◆ HOW TO COMPLETE THIS TASK
Reproduce every entry precisely as written.

BEGIN SUPPLIED DATA

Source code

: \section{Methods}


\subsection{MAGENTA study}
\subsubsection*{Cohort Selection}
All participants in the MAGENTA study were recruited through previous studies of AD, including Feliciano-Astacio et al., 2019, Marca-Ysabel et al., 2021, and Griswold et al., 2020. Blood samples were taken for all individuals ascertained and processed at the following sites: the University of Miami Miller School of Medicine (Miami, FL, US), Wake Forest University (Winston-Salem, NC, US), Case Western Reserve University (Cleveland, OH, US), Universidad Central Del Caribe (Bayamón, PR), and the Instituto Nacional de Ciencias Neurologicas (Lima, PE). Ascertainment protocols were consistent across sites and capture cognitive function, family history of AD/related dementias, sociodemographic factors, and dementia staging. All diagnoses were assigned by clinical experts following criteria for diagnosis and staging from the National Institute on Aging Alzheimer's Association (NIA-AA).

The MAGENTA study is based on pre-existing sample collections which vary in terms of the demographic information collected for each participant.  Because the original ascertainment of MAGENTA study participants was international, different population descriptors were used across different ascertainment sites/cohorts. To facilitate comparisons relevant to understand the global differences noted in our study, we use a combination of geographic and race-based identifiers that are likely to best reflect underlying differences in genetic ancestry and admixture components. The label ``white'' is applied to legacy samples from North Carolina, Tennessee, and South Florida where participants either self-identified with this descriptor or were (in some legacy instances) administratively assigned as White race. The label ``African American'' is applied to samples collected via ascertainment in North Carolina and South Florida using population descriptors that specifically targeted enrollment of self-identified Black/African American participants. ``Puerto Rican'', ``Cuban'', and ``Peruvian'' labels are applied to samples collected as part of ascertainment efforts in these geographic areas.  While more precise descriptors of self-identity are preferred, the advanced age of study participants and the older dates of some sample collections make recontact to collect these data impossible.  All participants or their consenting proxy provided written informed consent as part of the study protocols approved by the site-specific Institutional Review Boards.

END SUPPLIED DATA

◆ SOLUTION TO THIS EXERCISE
Source code

: \section{Methods}


\subsection{MAGENTA study}
\subsubsection*{Cohort Selection}
All participants in the MAGENTA study were recruited through previous studies of AD, including Feliciano-Astacio et al., 2019, Marca-Ysabel et al., 2021, and Griswold et al., 2020. Blood samples were taken for all individuals ascertained and processed at the following sites: the University of Miami Miller School of Medicine (Miami, FL, US), Wake Forest University (Winston-Salem, NC, US), Case Western Reserve University (Cleveland, OH, US), Universidad Central Del Caribe (Bayamón, PR), and the Instituto Nacional de Ciencias Neurologicas (Lima, PE). Ascertainment protocols were consistent across sites and capture cognitive function, family history of AD/related dementias, sociodemographic factors, and dementia staging. All diagnoses were assigned by clinical experts following criteria for diagnosis and staging from the National Institute on Aging Alzheimer's Association (NIA-AA).

The MAGENTA study is based on pre-existing sample collections which vary in terms of the demographic information collected for each participant.  Because the original ascertainment of MAGENTA study participants was international, different population descriptors were used across different ascertainment sites/cohorts. To facilitate comparisons relevant to understand the global differences noted in our study, we use a combination of geographic and race-based identifiers that are likely to best reflect underlying differences in genetic ancestry and admixture components. The label ``white'' is applied to legacy samples from North Carolina, Tennessee, and South Florida where participants either self-identified with this descriptor or were (in some legacy instances) administratively assigned as White race. The label ``African American'' is applied to samples collected via ascertainment in North Carolina and South Florida using population descriptors that specifically targeted enrollment of self-identified Black/African American participants. ``Puerto Rican'', ``Cuban'', and ``Peruvian'' labels are applied to samples collected as part of ascertainment efforts in these geographic areas.  While more precise descriptors of self-identity are preferred, the advanced age of study participants and the older dates of some sample collections make recontact to collect these data impossible.  All participants or their consenting proxy provided written informed consent as part of the study protocols approved by the site-specific Institutional Review Boards.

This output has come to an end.